With "tokens" as the search word, show every line of the material that has it.

# Given entries:
○ ○ ○ ○

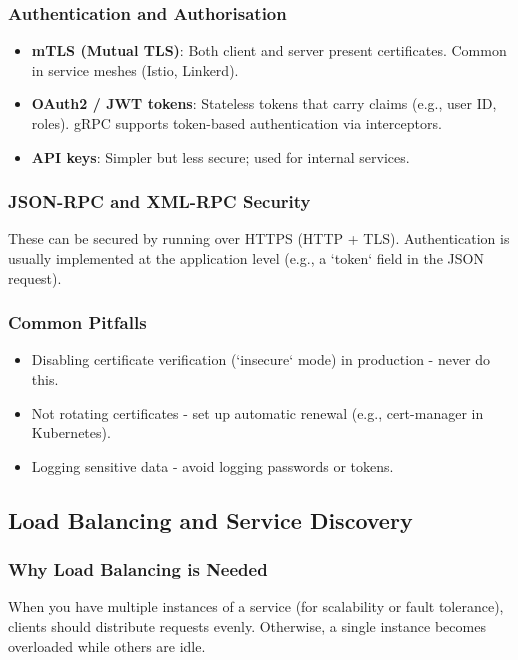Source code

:\documentclass[10pt,a4paper]{article}
\begin{document}
\subsubsection{Authentication and Authorisation}
\begin{itemize}
    \item \textbf{mTLS (Mutual TLS)}: Both client and server present certificates. Common in service meshes (Istio, Linkerd).
    \item \textbf{OAuth2 / JWT tokens}: Stateless tokens that carry claims (e.g., user ID, roles). gRPC supports token-based authentication via interceptors.
    \item \textbf{API keys}: Simpler but less secure; used for internal services.
\end{itemize}

\subsubsection{JSON-RPC and XML-RPC Security}
These can be secured by running over HTTPS (HTTP + TLS). Authentication is usually implemented at the application level (e.g., a `token` field in the JSON request).

\subsubsection{Common Pitfalls}
\begin{itemize}
    \item Disabling certificate verification (`insecure` mode) in production - never do this.
    \item Not rotating certificates - set up automatic renewal (e.g., cert-manager in Kubernetes).
    \item Logging sensitive data - avoid logging passwords or tokens.
\end{itemize}

\subsection{Load Balancing and Service Discovery}

\subsubsection{Why Load Balancing is Needed}
When you have multiple instances of a service (for scalability or fault tolerance), clients should distribute requests evenly. Otherwise, a single instance becomes overloaded while others are idle.
\end{document}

○ ○ ○ ○

# Output for this exercise:
    \item \textbf{OAuth2 / JWT tokens}: Stateless tokens that carry claims (e.g., user ID, roles). gRPC supports token-based authentication via interceptors.
    \item Logging sensitive data - avoid logging passwords or tokens.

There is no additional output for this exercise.